What is being asked:
One range is to be output from the listing below, exactly as written: the line with "顧客 AI はCustomer" to the line with "### 手順 3:顧客 AI インスタンスの設定", both kept.
-*-*-
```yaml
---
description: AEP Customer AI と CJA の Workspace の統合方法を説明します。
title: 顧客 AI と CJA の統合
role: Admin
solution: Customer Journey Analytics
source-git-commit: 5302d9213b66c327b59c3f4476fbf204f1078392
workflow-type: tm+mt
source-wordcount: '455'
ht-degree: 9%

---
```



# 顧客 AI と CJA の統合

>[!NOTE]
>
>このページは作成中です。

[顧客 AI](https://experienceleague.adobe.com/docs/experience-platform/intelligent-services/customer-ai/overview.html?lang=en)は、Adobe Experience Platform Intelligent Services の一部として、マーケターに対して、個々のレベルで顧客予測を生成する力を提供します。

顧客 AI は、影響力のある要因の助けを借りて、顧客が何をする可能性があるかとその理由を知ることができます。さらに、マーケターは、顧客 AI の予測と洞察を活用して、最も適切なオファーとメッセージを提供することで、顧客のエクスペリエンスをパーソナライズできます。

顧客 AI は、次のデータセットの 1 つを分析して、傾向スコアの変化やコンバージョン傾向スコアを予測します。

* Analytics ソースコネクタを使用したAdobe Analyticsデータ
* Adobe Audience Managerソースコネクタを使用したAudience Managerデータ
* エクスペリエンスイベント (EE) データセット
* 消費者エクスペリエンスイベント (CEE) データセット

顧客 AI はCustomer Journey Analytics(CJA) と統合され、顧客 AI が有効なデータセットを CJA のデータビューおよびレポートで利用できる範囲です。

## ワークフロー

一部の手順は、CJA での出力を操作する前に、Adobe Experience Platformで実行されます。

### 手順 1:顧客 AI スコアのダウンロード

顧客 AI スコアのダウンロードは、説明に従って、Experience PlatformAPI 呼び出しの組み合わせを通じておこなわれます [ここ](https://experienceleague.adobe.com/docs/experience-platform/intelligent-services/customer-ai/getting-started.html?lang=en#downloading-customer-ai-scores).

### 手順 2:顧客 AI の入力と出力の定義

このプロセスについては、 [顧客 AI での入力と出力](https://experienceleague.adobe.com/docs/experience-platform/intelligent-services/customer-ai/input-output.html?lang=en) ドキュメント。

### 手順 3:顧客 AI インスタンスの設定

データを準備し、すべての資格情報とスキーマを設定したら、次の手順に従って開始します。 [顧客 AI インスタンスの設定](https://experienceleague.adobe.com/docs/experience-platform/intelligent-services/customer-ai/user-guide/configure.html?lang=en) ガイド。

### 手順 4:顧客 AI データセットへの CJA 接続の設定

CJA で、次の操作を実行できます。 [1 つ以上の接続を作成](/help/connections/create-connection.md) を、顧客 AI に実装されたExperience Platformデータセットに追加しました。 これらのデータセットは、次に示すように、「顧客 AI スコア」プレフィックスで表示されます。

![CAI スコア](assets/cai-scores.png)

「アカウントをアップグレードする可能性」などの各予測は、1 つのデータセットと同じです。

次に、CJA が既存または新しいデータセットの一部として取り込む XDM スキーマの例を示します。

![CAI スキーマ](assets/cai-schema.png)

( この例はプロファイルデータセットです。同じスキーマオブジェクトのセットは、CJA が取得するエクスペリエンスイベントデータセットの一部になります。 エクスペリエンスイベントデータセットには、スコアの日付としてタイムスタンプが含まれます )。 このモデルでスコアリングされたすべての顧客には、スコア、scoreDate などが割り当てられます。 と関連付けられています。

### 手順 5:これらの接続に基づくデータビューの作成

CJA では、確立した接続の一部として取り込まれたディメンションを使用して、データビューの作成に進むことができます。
-*-*-
Written response:
顧客 AI はCustomer Journey Analytics(CJA) と統合され、顧客 AI が有効なデータセットを CJA のデータビューおよびレポートで利用できる範囲です。

## ワークフロー

一部の手順は、CJA での出力を操作する前に、Adobe Experience Platformで実行されます。

### 手順 1:顧客 AI スコアのダウンロード

顧客 AI スコアのダウンロードは、説明に従って、Experience PlatformAPI 呼び出しの組み合わせを通じておこなわれます [ここ](https://experienceleague.adobe.com/docs/experience-platform/intelligent-services/customer-ai/getting-started.html?lang=en#downloading-customer-ai-scores).

### 手順 2:顧客 AI の入力と出力の定義

このプロセスについては、 [顧客 AI での入力と出力](https://experienceleague.adobe.com/docs/experience-platform/intelligent-services/customer-ai/input-output.html?lang=en) ドキュメント。

### 手順 3:顧客 AI インスタンスの設定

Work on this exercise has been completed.